[408] Bebel (Prot. Parteitg. Mannheim 06, p. 228 ff.), Silberschmidt (ebenda, p. 301 ff.).
[409] Vgl. Vorwärts, insbes. 27. Juni, 4. bis 12. Juli 06; die Angelegenheit zog übrigens auch noch die Veröffentlichung eines Teils des bis zur "Einigkeits"-Enthüllung geheimen Protokolls der Gewerkschaftsvorstände gegen deren Willen nach sich ("Partei und Gewerkschaft", wörtlicher Abdruck des Punktes Partei und Gewerkschaft aus dem Protokoll der Gewerkschaftsvorstände vom 19. bis 23. Februar 06 [Beilage zum Vorwärts, Nr. 185, 11. August 06]).
[410] Man stritt, ob die von Bebel verteidigte Fassung der Thesen die ursprüngliche sei (dies nimmt z. B. die "Leipziger Volkszeitung" an [vgl.
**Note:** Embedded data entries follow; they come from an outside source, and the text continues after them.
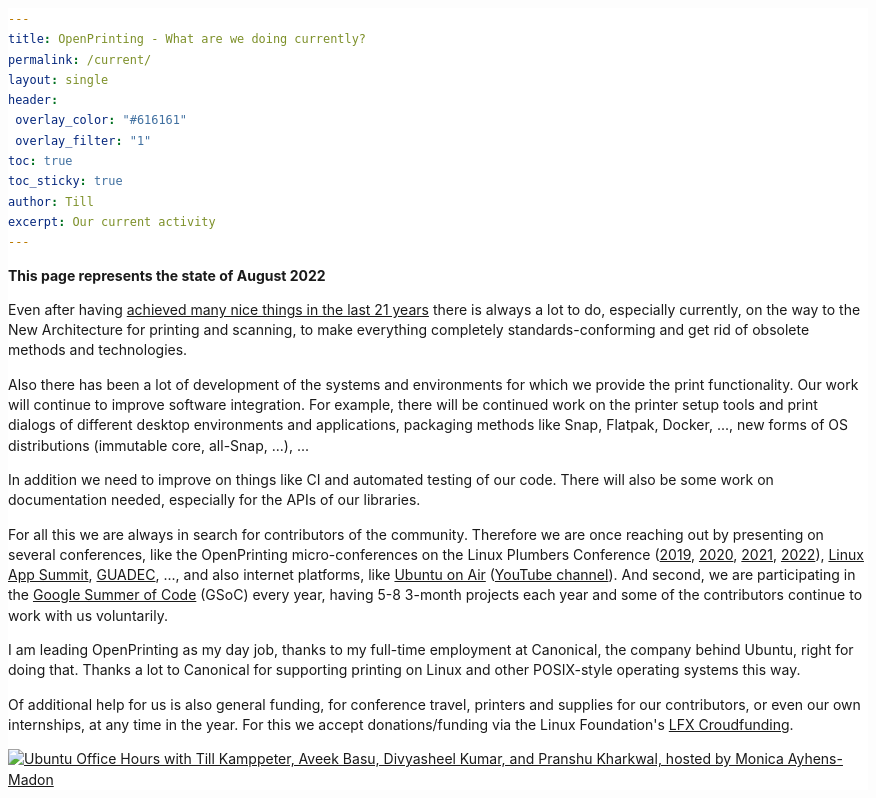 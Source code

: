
 ```yaml
---
title: OpenPrinting - What are we doing currently?
permalink: /current/
layout: single
header:
 overlay_color: "#616161"
 overlay_filter: "1"
toc: true
toc_sticky: true
author: Till
excerpt: Our current activity
---
```


**This page represents the state of August 2022**

Even after having [achieved many nice things in the last 21 years](/achievements/) there is always a lot to do, especially currently, on the way to the New Architecture for printing and scanning, to make everything completely standards-conforming and get rid of obsolete methods and technologies.

Also there has been a lot of development of the systems and environments for which we provide the print functionality. Our work will continue to improve software integration. For example, there will be continued work on the printer setup tools and print dialogs of different desktop environments and applications, packaging methods like Snap, Flatpak, Docker, ..., new forms of OS distributions (immutable core, all-Snap, ...), ...

In addition we need to improve on things like CI and automated testing of our code. There will also be some work on documentation needed, especially for the APIs of our libraries.

For all this we are always in search for contributors of the community. Therefore we are once reaching out by presenting on several conferences, like the OpenPrinting micro-conferences on the Linux Plumbers Conference ([2019](/OpenPrinting-Microconference-on-Linux-Plumbers-Conference-2019/), [2020](/OpenPrinting-News-September-2020/#openprinting-microconference-on-linux-plumbers-conference-2020), [2021](/OpenPrinting-News-October-2021/#openprinting-micro-conference-on-the-linux-plumbers-2021), [2022](https://lpc.events/event/16/sessions/142/#20220914)), [Linux App Summit](/OpenPrinting-News-Flash-OpenPrinting-and-Ubuntu-on-the-Linux-App-Summit-2022/), [GUADEC](/OpenPrinting-News-July-2022/#guadec-2022), ..., and also internet platforms, like [Ubuntu on Air](https://ubuntu.com/blog/ubuntuonair) ([YouTube channel](https://www.youtube.com/UbuntuOnAir)). And second, we are participating in the [Google Summer of Code](http://g.co/gsoc) (GSoC) every year, having 5-8 3-month projects each year and some of the contributors continue to work with us voluntarily.

I am leading OpenPrinting as my day job, thanks to my full-time employment at Canonical, the company behind Ubuntu, right for doing that. Thanks a lot to Canonical for supporting printing on Linux and other POSIX-style operating systems this way.

Of additional help for us is also general funding, for conference travel, printers and supplies for our contributors, or even our own internships, at any time in the year. For this we accept donations/funding via the Linux Foundation's [LFX Croudfunding](https://crowdfunding.lfx.linuxfoundation.org/projects/open-printing).

[![Ubuntu Office Hours with Till Kamppeter, Aveek Basu, Divyasheel Kumar, and Pranshu Kharkwal, hosted by Monica Ayhens-Madon](https://img.youtube.com/vi/diB3wm4HB1Y/0.jpg)](https://www.youtube.com/watch?v=diB3wm4HB1Y "Ubuntu Office Hours with Till Kamppeter, Aveek Basu, Divyasheel Kumar, and Pranshu Kharkwal, hosted by Monica Ayhens-Madon")
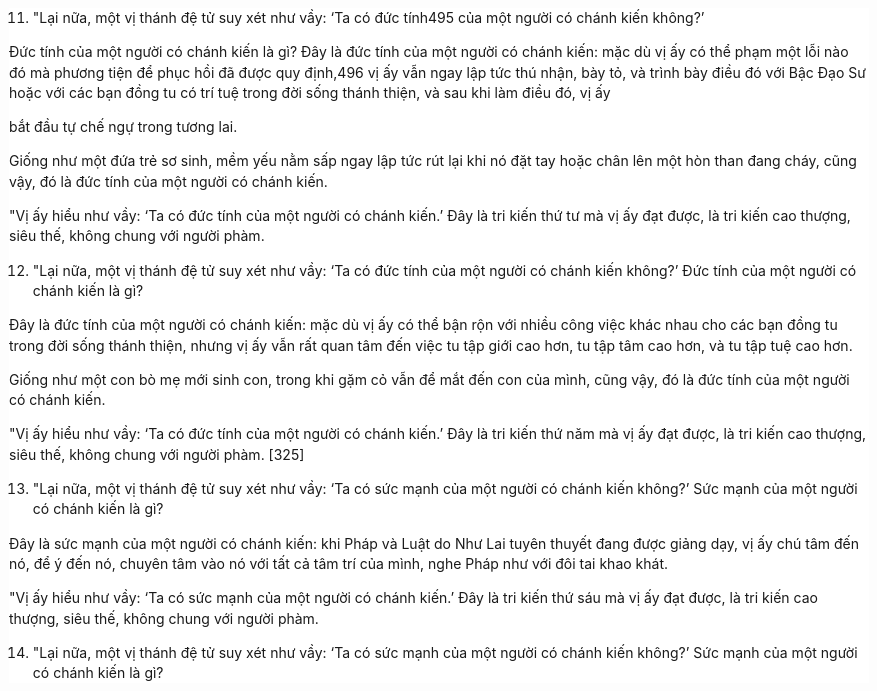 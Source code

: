 11. "Lại nữa, một vị thánh đệ tử suy xét như vầy: ‘Ta có
đức tính495 của một người có chánh kiến không?’

Đức tính của một người có chánh kiến là gì?
Đây là đức tính của một người có chánh kiến: mặc dù vị ấy có thể
phạm một lỗi nào đó mà phương tiện để phục hồi đã được quy định,496
vị ấy vẫn ngay lập tức thú nhận, bày tỏ, và trình bày
điều đó với Bậc Đạo Sư hoặc với các bạn đồng tu có trí tuệ trong đời sống thánh thiện,
và sau khi làm điều đó, vị ấy

bắt đầu tự chế ngự trong tương lai.

Giống như một đứa trẻ sơ sinh, mềm yếu nằm sấp ngay lập tức rút
lại khi nó đặt tay hoặc chân lên một hòn than đang cháy, cũng vậy,
đó là đức tính của một người có chánh kiến.

"Vị ấy hiểu như vầy: ‘Ta có đức tính của
một người có chánh kiến.’ Đây là tri kiến thứ tư mà
vị ấy đạt được, là tri kiến cao thượng, siêu thế, không chung với
người phàm.

12. "Lại nữa, một vị thánh đệ tử suy xét như vầy: ‘Ta có
đức tính của một người có chánh kiến không?’ Đức tính của
một người có chánh kiến là gì?

Đây là đức tính của một người có chánh
kiến: mặc dù vị ấy có thể bận rộn với nhiều công việc khác nhau cho các
bạn đồng tu trong đời sống thánh thiện, nhưng vị ấy vẫn rất quan tâm đến
việc tu tập giới cao hơn, tu tập tâm cao hơn, và
tu tập tuệ cao hơn.

Giống như một con bò mẹ mới sinh con, trong khi gặm cỏ vẫn để mắt
đến con của mình, cũng vậy, đó là đức tính của một người có chánh kiến.

"Vị ấy hiểu như vầy: ‘Ta có đức tính của
một người có chánh kiến.’ Đây là tri kiến thứ năm mà
vị ấy đạt được, là tri kiến cao thượng, siêu thế, không chung với
người phàm. [325]

13. "Lại nữa, một vị thánh đệ tử suy xét như vầy: ‘Ta có
sức mạnh của một người có chánh kiến không?’ Sức mạnh của
một người có chánh kiến là gì?

Đây là sức mạnh của một người có chánh
kiến: khi Pháp và Luật do Như Lai tuyên thuyết
đang được giảng dạy, vị ấy chú tâm đến nó, để ý đến nó, chuyên tâm
vào nó với tất cả tâm trí của mình, nghe Pháp như với đôi tai khao khát.

"Vị ấy hiểu như vầy: ‘Ta có sức mạnh của
một người có chánh kiến.’ Đây là tri kiến thứ sáu mà
vị ấy đạt được, là tri kiến cao thượng, siêu thế, không chung với
người phàm.

14. "Lại nữa, một vị thánh đệ tử suy xét như vầy: ‘Ta có
sức mạnh của một người có chánh kiến không?’ Sức mạnh của
một người có chánh kiến là gì?
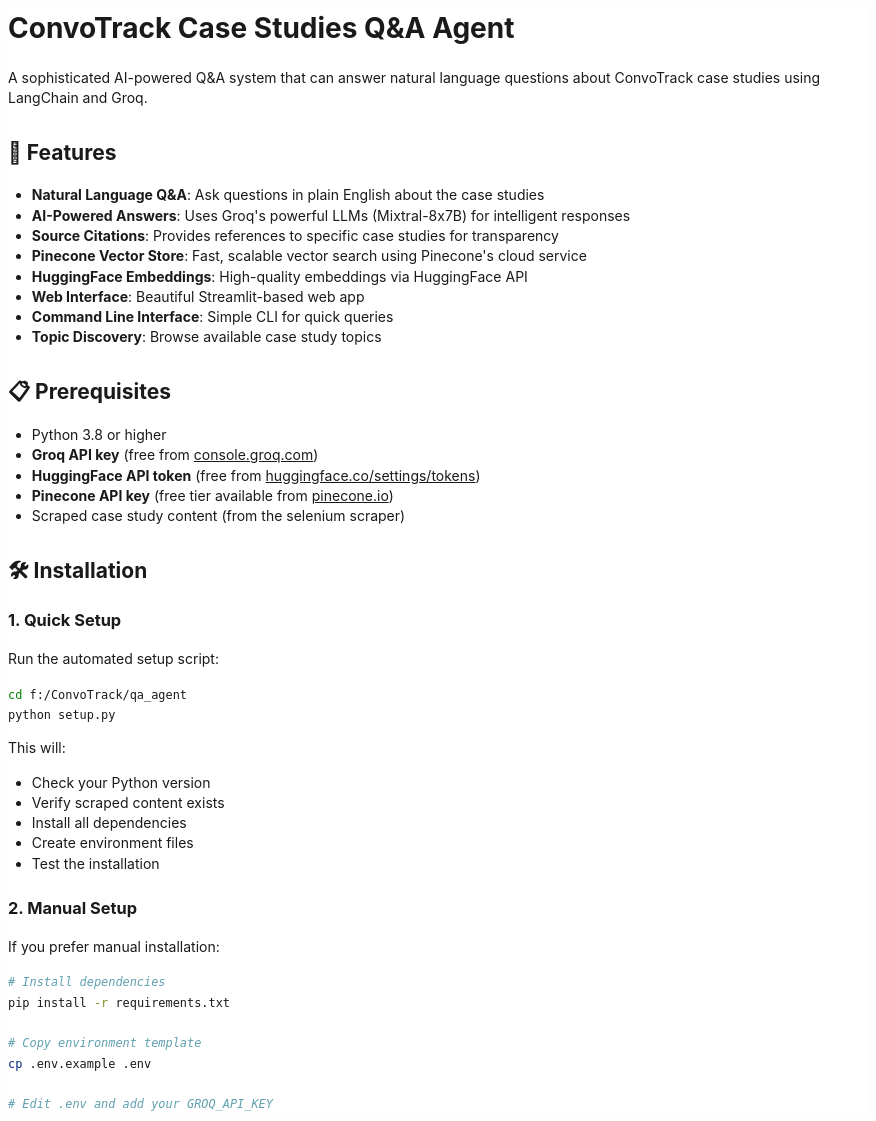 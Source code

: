 # ConvoTrack Case Studies Q&A Agent

A sophisticated AI-powered Q&A system that can answer natural language questions about ConvoTrack case studies using LangChain and Groq.

## 🚀 Features

-   **Natural Language Q&A**: Ask questions in plain English about the case studies
-   **AI-Powered Answers**: Uses Groq's powerful LLMs (Mixtral-8x7B) for intelligent responses
-   **Source Citations**: Provides references to specific case studies for transparency
-   **Pinecone Vector Store**: Fast, scalable vector search using Pinecone's cloud service
-   **HuggingFace Embeddings**: High-quality embeddings via HuggingFace API
-   **Web Interface**: Beautiful Streamlit-based web app
-   **Command Line Interface**: Simple CLI for quick queries
-   **Topic Discovery**: Browse available case study topics

## 📋 Prerequisites

-   Python 3.8 or higher
-   **Groq API key** (free from [console.groq.com](https://console.groq.com/))
-   **HuggingFace API token** (free from [huggingface.co/settings/tokens](https://huggingface.co/settings/tokens))
-   **Pinecone API key** (free tier available from [pinecone.io](https://www.pinecone.io/))
-   Scraped case study content (from the selenium scraper)

## 🛠️ Installation

### 1. Quick Setup

Run the automated setup script:

```bash
cd f:/ConvoTrack/qa_agent
python setup.py
```

This will:

-   Check your Python version
-   Verify scraped content exists
-   Install all dependencies
-   Create environment files
-   Test the installation

### 2. Manual Setup

If you prefer manual installation:

```bash
# Install dependencies
pip install -r requirements.txt

# Copy environment template
cp .env.example .env

# Edit .env and add your GROQ_API_KEY
```
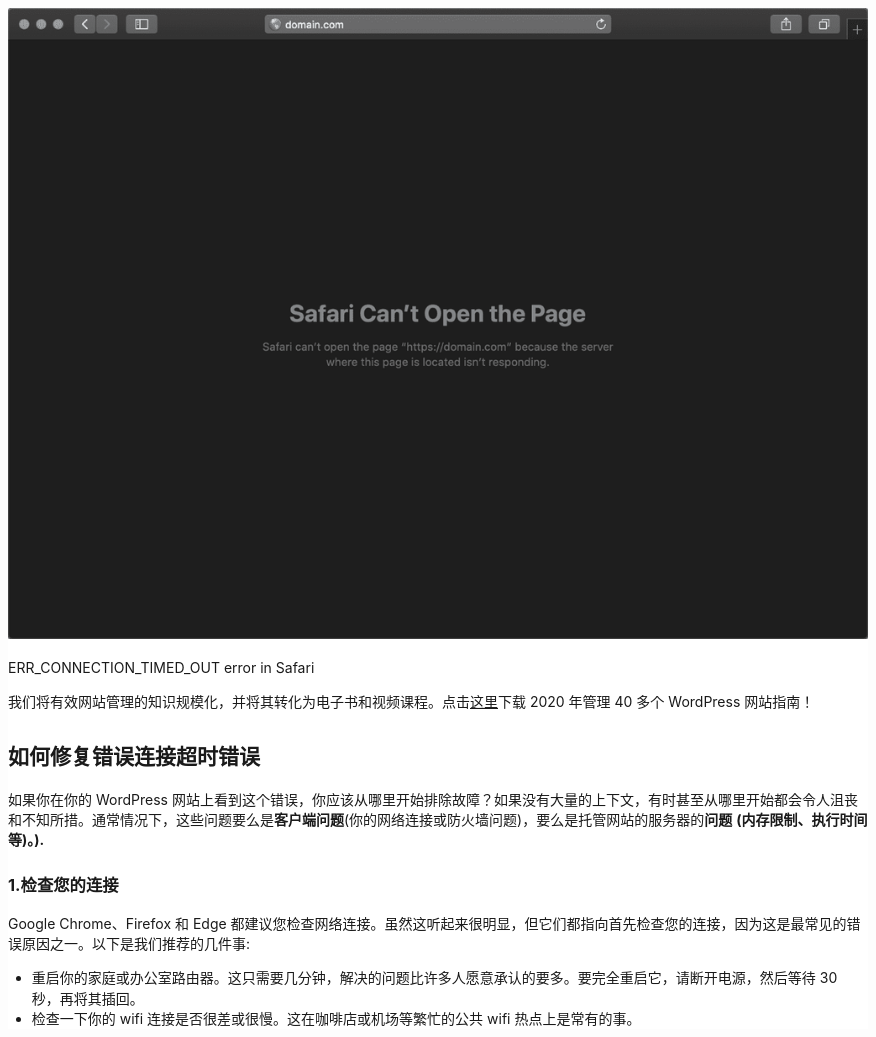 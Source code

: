 ![ERR_CONNECTION_TIMED_OUT error in Safari](img/d479a7b331e06fb681f6def8d9ba367f.png)

ERR_CONNECTION_TIMED_OUT error in Safari



 

我们将有效网站管理的知识规模化，并将其转化为电子书和视频课程。点击[这里](https://kinsta.com/ebooks/wordpress/manage-multiple-wordpress-sites/?utm_campaign=how-to-speed-up-your-wordpress-site&utm_source=blog-knowledgebase&utm_medium=video)下载 2020 年管理 40 多个 WordPress 网站指南！

## 如何修复错误连接超时错误

如果你在你的 WordPress 网站上看到这个错误，你应该从哪里开始排除故障？如果没有大量的上下文，有时甚至从哪里开始都会令人沮丧和不知所措。通常情况下，这些问题要么是**客户端问题**(你的网络连接或防火墙问题)，要么是托管网站的服务器的**问题** **(内存限制、执行时间等)。).**

### 1.检查您的连接

Google Chrome、Firefox 和 Edge 都建议您检查网络连接。虽然这听起来很明显，但它们都指向首先检查您的连接，因为这是最常见的错误原因之一。以下是我们推荐的几件事:

*   重启你的家庭或办公室路由器。这只需要几分钟，解决的问题比许多人愿意承认的要多。要完全重启它，请断开电源，然后等待 30 秒，再将其插回。
*   检查一下你的 wifi 连接是否很差或很慢。这在咖啡店或机场等繁忙的公共 wifi 热点上是常有的事。
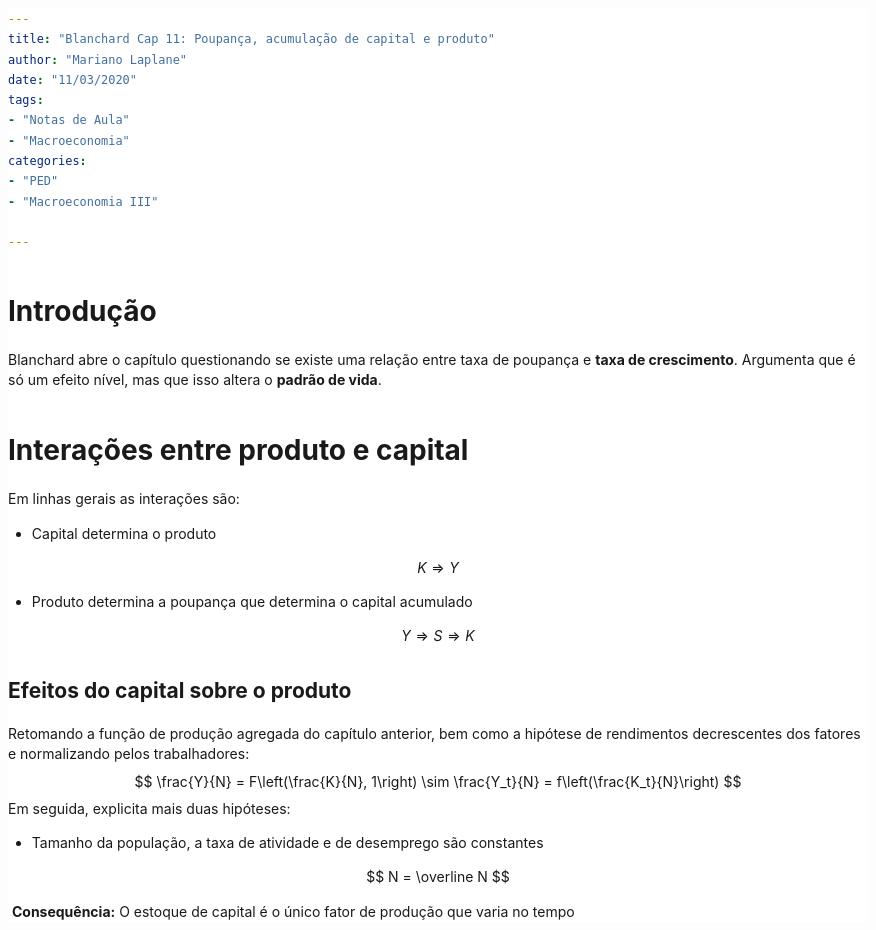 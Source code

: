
 ```yaml
---
title: "Blanchard Cap 11: Poupança, acumulação de capital e produto"
author: "Mariano Laplane"
date: "11/03/2020"
tags:
- "Notas de Aula"
- "Macroeconomia"
categories:
- "PED"
- "Macroeconomia III"

---
```


# Introdução

Blanchard abre o capítulo questionando se existe uma relação entre taxa de poupança e **taxa de crescimento**. Argumenta que é só um efeito nível, mas que isso altera o **padrão de vida**.

# Interações entre produto e capital

Em linhas gerais as interações são:

- Capital determina o produto

$$
K \Rightarrow Y
$$

- Produto determina a poupança que determina o capital acumulado

$$
Y \Rightarrow S \Rightarrow K 
$$

## Efeitos do capital sobre o produto

Retomando a função de produção agregada do capítulo anterior, bem como a hipótese de rendimentos decrescentes dos fatores e normalizando pelos trabalhadores:
$$
\frac{Y}{N} = F\left(\frac{K}{N}, 1\right) \sim \frac{Y_t}{N} = f\left(\frac{K_t}{N}\right)
$$
Em seguida, explicita mais duas hipóteses:

- Tamanho da população, a taxa de atividade e de desemprego são constantes

$$
N = \overline N
$$

​	**Consequência:** O estoque de capital é o único fator de produção que varia no tempo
Vorwärts, 4. Juli]), oder die Silberschmidt'sche (dies behauptet z. B. die Karlsruher Volksstimme [vgl. Vorwärts, 6. Juli 06], übrigens auch die Frankf. Ztg. vom 27. Juni 06, Nr. 175); ob Silberschmidt die Bebel'schen Thesen "sinngemäß" niedergeschrieben habe, ob er sich eine Abschrift hätte nehmen sollen oder können; ob Molkenbuhr den Parteivorstand rechtzeitig vom Eingang der Konferenzprotokolle unterrichtete; ob der Parteivorstand korrekt gehandelt habe; ob er den an ihn zu stellenden Anforderungen überhaupt genüge; ob die Spannung zwischen Partei und Gewerkschaften, die an allen "Mißverständnissen" schuld sei, sich nicht beseitigen lasse.
[411] In Mannheim referierte wiederum Bebel über den pol. M.-str.; auf vielseitigen Wunsch übernahm Legien das Korreferat (Prot. Parteitg. Mannheim 06, p. 155, 241-254).
[412] Prot. p. 138; 276 ff.: die Kölner Resolution verbiete den M-str. ja nicht, die Jenaer fordere ihn aber nur "gegebenenfalls".
[413] So die Rdsch. Soz. Mh. Okt. 06 p. 895, 896.
[414] Vgl. Prot p. 227-306; Annahme der Resolution Bebel mit Amendement Bebel und Legien und einem Teil des Amendements Kautsky durch 386 gegen 5 Stimmen.
Da der Mannheimer Parteitag sozusagen in einem Atem die Jenaer Resolution und die sechs Bebelschen Thesen billigte, so kann von einem Widerspruch zwischen beiden, wenigstens in formellem Sinn, nicht wohl die Rede sein. Trotzdem war eine Wandlung vor sich gegangen.[415] Es wurde zwar versucht, alle Zwistigkeiten aus der verschiedenartigen Betrachtungsweise des Klassenstreiks in der bisherigen Diskussion herzuleiten.[416] Aber diese Bemäntelungen verdecken nur unvollkommen den tatsächlichen Gesinnungswechsel, den materiellen Rückzug, der sich in der veränderten Auslegung der Jenaer Resolution kund gab.
[415] Das geht schon daraus hervor, daß die zielbewußten Gewerkschaftsführer die Jenaer Resolution in Jena ablehnten (Hoffmann, Prot. Parteitg. Mannheim 06, p. 271), sie aber in Mannheim billigten.
[416] In Jena sei der Massenstreik an sich, in Köln seine praktische Durchführbarkeit erörtert worden (so Rob. Schmidt, Prot. Mannheim, p. 262, 263), was übrigens nicht zutrifft.